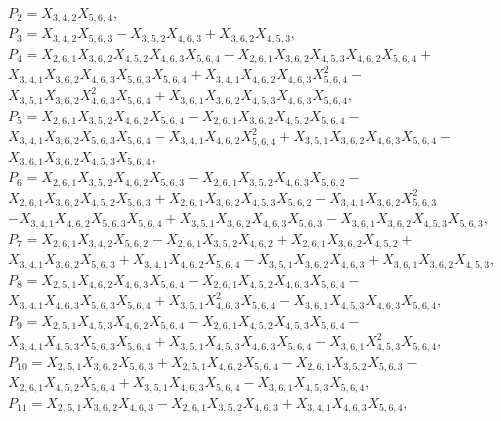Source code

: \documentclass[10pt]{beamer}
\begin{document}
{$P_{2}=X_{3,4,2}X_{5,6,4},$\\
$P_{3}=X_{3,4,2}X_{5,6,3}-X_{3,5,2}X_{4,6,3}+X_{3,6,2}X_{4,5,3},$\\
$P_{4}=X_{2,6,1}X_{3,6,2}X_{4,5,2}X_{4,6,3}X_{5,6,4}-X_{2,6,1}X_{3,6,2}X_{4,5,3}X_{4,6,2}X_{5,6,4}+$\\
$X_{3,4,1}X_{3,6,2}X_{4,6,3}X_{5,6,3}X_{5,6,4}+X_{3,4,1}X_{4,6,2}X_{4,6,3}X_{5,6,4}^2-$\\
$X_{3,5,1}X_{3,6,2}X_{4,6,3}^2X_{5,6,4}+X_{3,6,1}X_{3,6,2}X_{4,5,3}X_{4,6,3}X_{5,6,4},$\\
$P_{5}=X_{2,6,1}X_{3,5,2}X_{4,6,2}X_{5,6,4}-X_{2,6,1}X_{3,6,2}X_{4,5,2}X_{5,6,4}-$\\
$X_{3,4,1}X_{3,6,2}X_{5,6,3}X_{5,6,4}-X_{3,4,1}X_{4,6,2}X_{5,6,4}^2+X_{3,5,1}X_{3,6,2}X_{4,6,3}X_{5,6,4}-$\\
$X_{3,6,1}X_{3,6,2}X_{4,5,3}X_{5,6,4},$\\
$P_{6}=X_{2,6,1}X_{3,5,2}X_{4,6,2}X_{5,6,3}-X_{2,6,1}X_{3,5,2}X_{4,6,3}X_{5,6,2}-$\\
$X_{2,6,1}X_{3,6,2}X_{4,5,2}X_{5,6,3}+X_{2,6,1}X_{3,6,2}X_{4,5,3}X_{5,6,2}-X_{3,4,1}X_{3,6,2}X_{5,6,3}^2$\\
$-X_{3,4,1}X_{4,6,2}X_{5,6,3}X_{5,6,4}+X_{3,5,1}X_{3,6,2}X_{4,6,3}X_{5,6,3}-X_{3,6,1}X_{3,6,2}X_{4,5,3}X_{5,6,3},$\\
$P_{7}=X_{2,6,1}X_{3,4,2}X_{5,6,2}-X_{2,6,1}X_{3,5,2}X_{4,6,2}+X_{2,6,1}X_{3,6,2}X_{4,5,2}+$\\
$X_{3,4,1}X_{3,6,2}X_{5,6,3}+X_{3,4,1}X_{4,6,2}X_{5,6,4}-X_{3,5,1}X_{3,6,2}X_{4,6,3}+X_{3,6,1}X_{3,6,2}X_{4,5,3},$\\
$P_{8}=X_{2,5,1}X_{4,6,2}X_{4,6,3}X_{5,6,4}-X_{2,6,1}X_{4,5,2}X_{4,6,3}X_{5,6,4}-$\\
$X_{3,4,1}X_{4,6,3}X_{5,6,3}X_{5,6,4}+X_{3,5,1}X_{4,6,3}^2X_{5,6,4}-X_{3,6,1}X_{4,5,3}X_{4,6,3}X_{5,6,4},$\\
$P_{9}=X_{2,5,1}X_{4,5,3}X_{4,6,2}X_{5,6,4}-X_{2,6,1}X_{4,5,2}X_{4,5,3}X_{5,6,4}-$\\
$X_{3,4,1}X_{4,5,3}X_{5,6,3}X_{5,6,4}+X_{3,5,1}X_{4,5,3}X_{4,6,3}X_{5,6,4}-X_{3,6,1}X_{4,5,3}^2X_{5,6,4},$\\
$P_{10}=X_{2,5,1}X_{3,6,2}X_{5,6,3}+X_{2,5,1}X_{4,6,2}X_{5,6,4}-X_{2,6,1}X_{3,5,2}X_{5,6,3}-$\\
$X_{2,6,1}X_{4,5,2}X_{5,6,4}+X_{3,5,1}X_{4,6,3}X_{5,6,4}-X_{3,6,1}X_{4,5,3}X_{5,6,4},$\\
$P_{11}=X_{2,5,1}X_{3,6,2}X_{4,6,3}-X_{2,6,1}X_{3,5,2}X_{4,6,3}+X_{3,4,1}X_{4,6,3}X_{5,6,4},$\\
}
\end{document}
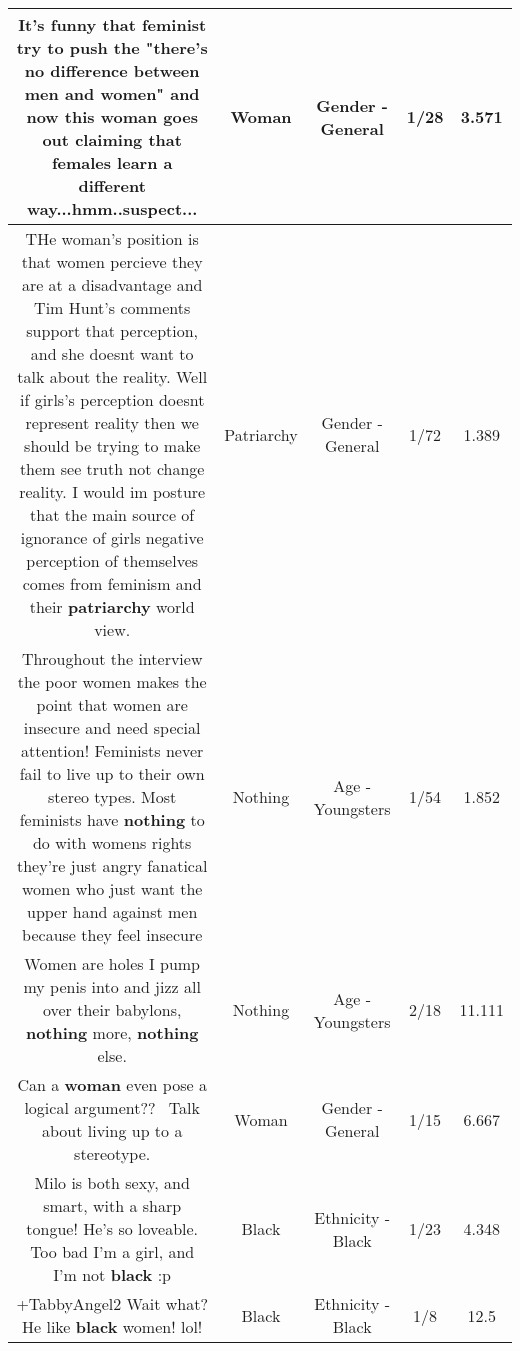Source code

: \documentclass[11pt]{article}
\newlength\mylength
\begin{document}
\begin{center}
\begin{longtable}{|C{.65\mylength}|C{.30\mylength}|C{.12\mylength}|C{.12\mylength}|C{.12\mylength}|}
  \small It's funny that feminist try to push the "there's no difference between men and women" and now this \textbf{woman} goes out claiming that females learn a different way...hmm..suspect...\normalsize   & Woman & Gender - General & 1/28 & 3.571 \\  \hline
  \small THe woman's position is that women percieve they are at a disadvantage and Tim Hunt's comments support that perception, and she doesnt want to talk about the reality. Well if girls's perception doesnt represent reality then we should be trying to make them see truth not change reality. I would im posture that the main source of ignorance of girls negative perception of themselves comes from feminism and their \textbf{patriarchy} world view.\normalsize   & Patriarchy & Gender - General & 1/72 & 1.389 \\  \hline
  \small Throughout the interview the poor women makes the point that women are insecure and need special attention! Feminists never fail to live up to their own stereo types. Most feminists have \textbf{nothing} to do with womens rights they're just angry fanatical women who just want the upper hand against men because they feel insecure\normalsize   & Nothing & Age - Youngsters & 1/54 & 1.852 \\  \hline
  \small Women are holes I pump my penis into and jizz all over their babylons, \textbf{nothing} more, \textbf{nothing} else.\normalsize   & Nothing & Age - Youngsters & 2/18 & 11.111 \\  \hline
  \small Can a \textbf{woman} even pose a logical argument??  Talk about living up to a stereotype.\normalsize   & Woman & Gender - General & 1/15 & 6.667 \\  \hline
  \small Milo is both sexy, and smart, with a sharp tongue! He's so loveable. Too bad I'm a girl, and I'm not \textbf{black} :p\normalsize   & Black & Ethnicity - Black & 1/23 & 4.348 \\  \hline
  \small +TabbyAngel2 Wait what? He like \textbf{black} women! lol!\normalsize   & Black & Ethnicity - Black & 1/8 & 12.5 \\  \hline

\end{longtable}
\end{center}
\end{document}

..........

DESCRIPTION OF THE TASK: Show every line in the entries where the string "Ethnicity" occurs.

OUTPUT BELOW:
  \small Milo is both sexy, and smart, with a sharp tongue! He's so loveable. Too bad I'm a girl, and I'm not \textbf{black} :p\normalsize   & Black & Ethnicity - Black & 1/23 & 4.348 \\  \hline
  \small +TabbyAngel2 Wait what? He like \textbf{black} women! lol!\normalsize   & Black & Ethnicity - Black & 1/8 & 12.5 \\  \hline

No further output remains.